History
- Opened: December 18, 1854

Technical
- Line length: 287.56 mi (462.78 km)
- Track gauge: 1,435 mm (4 ft 8+1⁄2 in) standard gauge

= Philadelphia and Erie Railroad main line =

The main line of the Philadelphia and Erie Railroad is a partially-abandoned railroad line in the state of Pennsylvania. It was constructed between 1852 and 1864 by the Philadelphia and Erie Railroad, also known as the Sunbury and Eastern Railroad. At its fullest extent, it ran approximately 286 mi from Erie, Pennsylvania, to Sunbury, Pennsylvania. The line became part of the Pennsylvania Railroad system. Following the Penn Central bankruptcy the line was split. Today, the western end belongs to the Buffalo and Pittsburgh Railroad, while the eastern end is part of the Norfolk Southern Railway's Buffalo Line.

== History ==
=== Construction ===

The Sunbury and Erie Railroad was incorporated on April 3, 1837. Construction was delayed by the Panic of 1837, and construction did not begin until 1851. Successive chief engineers identified two routes: a more southerly route via DuBois and Franklin, or a northerly route via Warren. The latter possessed steeper grades, but was more favorable to the land speculation of the company's investors and was therefore selected.

The main line opened between Williamsport and Milton on December 18, 1854. It was extended east to Sunbury in September 1855. In the west, the line was completed to Lock Haven on July, 1859, and then on to the Rattlesnake Creek at Whetham, 16.8 mi west of Lock Haven, at the end of year. Separately, the company built a line between Erie and Warren, 66 mi, on December 15, 1859. This left a 140 mi gap between the two sections.

The company was renamed the Philadelphia and Erie Railroad on March 7, 1861. The Pennsylvania Railroad leased the Philadelphia and Erie Railroad on January 1, 1862. With the financial backing of the Pennsylvania Railroad construction proceeded. The line was completed between Warren and Wilcox in 1863, between Whetham and St. Marys in January 1864, and between St. Marys and Wilcox on October 17, 1864.

=== Conrail ===
With the bankruptcy of the Penn Central, most of the former Philadelphia and Erie Railroad main line was conveyed to Conrail. The exception was the 26 mi portion between Warren and Kane, considered uneconomic. Local politicians, including Victor J. Westerberg and Richard Frame, advocated for the line's preservation, and the Pennsylvania Department of Transportation purchased the line between Warren and Kane. Conrail continued to operate the entire line, with the state contributing a subsidy.

=== Short lines ===
Weakening traffic led Conrail to propose abandoning the line between Erie and St. Marys in 1981. Three local shippers–Struthers Wells Company in Warren, National Forge in Irvine, and Warren Car Company in Starbrick–founded the Irvine, Warren, Kane and Johnsonburg Railroad to acquire two line segments from Conrail: Irvine to Warren and Kane to Johnsonburg. The PennDOT-owned segment connected the two. To operate the line, the company contracted with Sloan Cornell, who owned the Gettysburg Railroad. Cornell established the Johnsonburg, Kane, Warren and Irvine Railroad for this purpose.

Low traffic volume continued to bedevil the line. In 1985, the Hammermill Paper Company, with the assistance of Congressman William Clinger, stepped in to preserve service over the line. In a series of transactions, Hammerill acquired the Erie–Irvine and Johnsonburg–St. Marys sections from Conrail, the Irvine–Warren and Kane–Johnsonburg sections from the Irvine, Warren, Kane and Johnsonburg Railroad, and the Warren–Kane section from PennDOT. Hammermill also acquired the St. Marys–Emporium section after Conrail abandoned it.
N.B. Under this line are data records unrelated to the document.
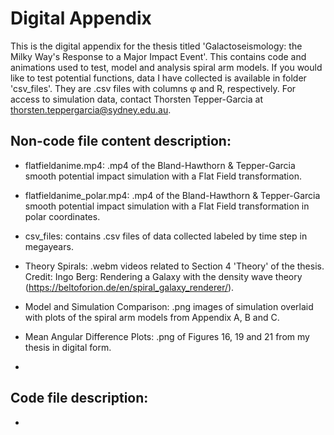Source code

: # Digital Appendix

This is the digital appendix for the thesis titled 'Galactoseismology: the Milky Way's Response to a Major Impact Event'. 
This contains code and animations used to test, model and analysis spiral arm models. 
If you would like to test potential functions, data I have collected is available in folder 'csv_files'. They are .csv files with columns φ and R, respectively.
For access to simulation data, contact Thorsten Tepper-Garcia at thorsten.teppergarcia@sydney.edu.au. 

## Non-code file content description:

- flatfieldanime.mp4: .mp4 of the Bland-Hawthorn & Tepper-Garcia smooth potential impact simulation with a Flat Field transformation.

- flatfieldanime_polar.mp4: .mp4 of the Bland-Hawthorn & Tepper-Garcia smooth potential impact simulation with a Flat Field transformation in polar coordinates.

- csv_files: contains .csv files of data collected labeled by time step in megayears. 

- Theory Spirals: .webm videos related to Section 4 'Theory' of the thesis. Credit: Ingo Berg: Rendering a Galaxy with the density wave theory (https://beltoforion.de/en/spiral_galaxy_renderer/).
- Model and Simulation Comparison: .png images of simulation overlaid with plots of the spiral arm models from Appendix A, B and C.
- Mean Angular Difference Plots: .png of Figures 16, 19 and 21 from my thesis in digital form.
- 


## Code file description: 

- 
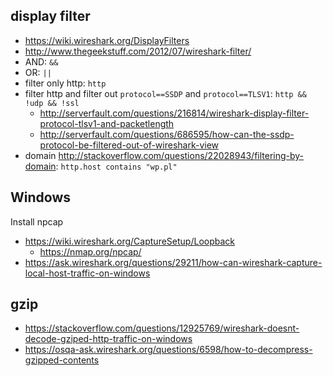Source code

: ## display filter

- https://wiki.wireshark.org/DisplayFilters
- http://www.thegeekstuff.com/2012/07/wireshark-filter/
- AND: `&&`
- OR: `||`
- filter only http: `http`
- filter http and filter out `protocol==SSDP` and `protocol==TLSV1`: `http && !udp && !ssl`
  - http://serverfault.com/questions/216814/wireshark-display-filter-protocol-tlsv1-and-packetlength
  - http://serverfault.com/questions/686595/how-can-the-ssdp-protocol-be-filtered-out-of-wireshark-view
- domain http://stackoverflow.com/questions/22028943/filtering-by-domain: `http.host contains "wp.pl"`

## Windows

Install npcap

- https://wiki.wireshark.org/CaptureSetup/Loopback
  - https://nmap.org/npcap/
- https://ask.wireshark.org/questions/29211/how-can-wireshark-capture-local-host-traffic-on-windows

## gzip

- https://stackoverflow.com/questions/12925769/wireshark-doesnt-decode-gziped-http-traffic-on-windows
- https://osqa-ask.wireshark.org/questions/6598/how-to-decompress-gzipped-contents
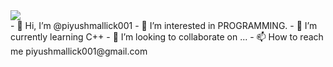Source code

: <img src="Hello World.gif"/>
<br>
- 👋 Hi, I’m @piyushmallick001
- 👀 I’m interested in PROGRAMMING.
- 🌱 I’m currently learning  C++
- 💞️ I’m looking to collaborate on ...
- 📫 How to reach me piyushmallick001@gmail.com

<!---
piyushmallick001/piyushmallick001 is a ✨ special ✨ repository because its `README.md` (this file) appears on your GitHub profile.
You can click the Preview link to take a look at your changes.
--->
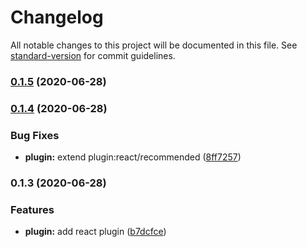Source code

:# Changelog

All notable changes to this project will be documented in this file. See [standard-version](https://github.com/conventional-changelog/standard-version) for commit guidelines.

### [0.1.5](https://github.com/alanhg/stacker-eslint-config-react/compare/v0.1.4...v0.1.5) (2020-06-28)

### [0.1.4](https://github.com/alanhg/stacker-eslint-config-react/compare/v0.1.3...v0.1.4) (2020-06-28)


### Bug Fixes

* **plugin:** extend plugin:react/recommended ([8ff7257](https://github.com/alanhg/stacker-eslint-config-react/commit/8ff72577611cc5e1bc20675b353be4738f9a06fe))

### 0.1.3 (2020-06-28)


### Features

* **plugin:** add react plugin ([b7dcfce](https://github.com/alanhg/stacker-eslint-config-react/commit/b7dcfcea93e87ba7880a2975f6ea3af48fd12ea0))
Conrail remained the owner and operator of the east end between Emporium and Sunbury. Hammermill Paper created the Allegheny Railroad to operate the line.

International Paper, successor to Hammermill, sold the railroad property to Genesee & Wyoming, a shortline holding company in 1992. Genesee & Wyoming created the Allegheny and Eastern Railroad to operate the line. The Allegheny and Eastern abandoned the line between St. Marys and Emporium in 2003; it was subsequently converted into the West Creek Recreational Trail. Genesee & Wyoming merged the Allegheny and Eastern into the Buffalo and Pittsburgh Railroad on January 1, 2004.

The line between Sunbury and Emporium passed to the Norfolk Southern Railway following the breakup of Conrail in 1999 and is part of that company's Buffalo Line.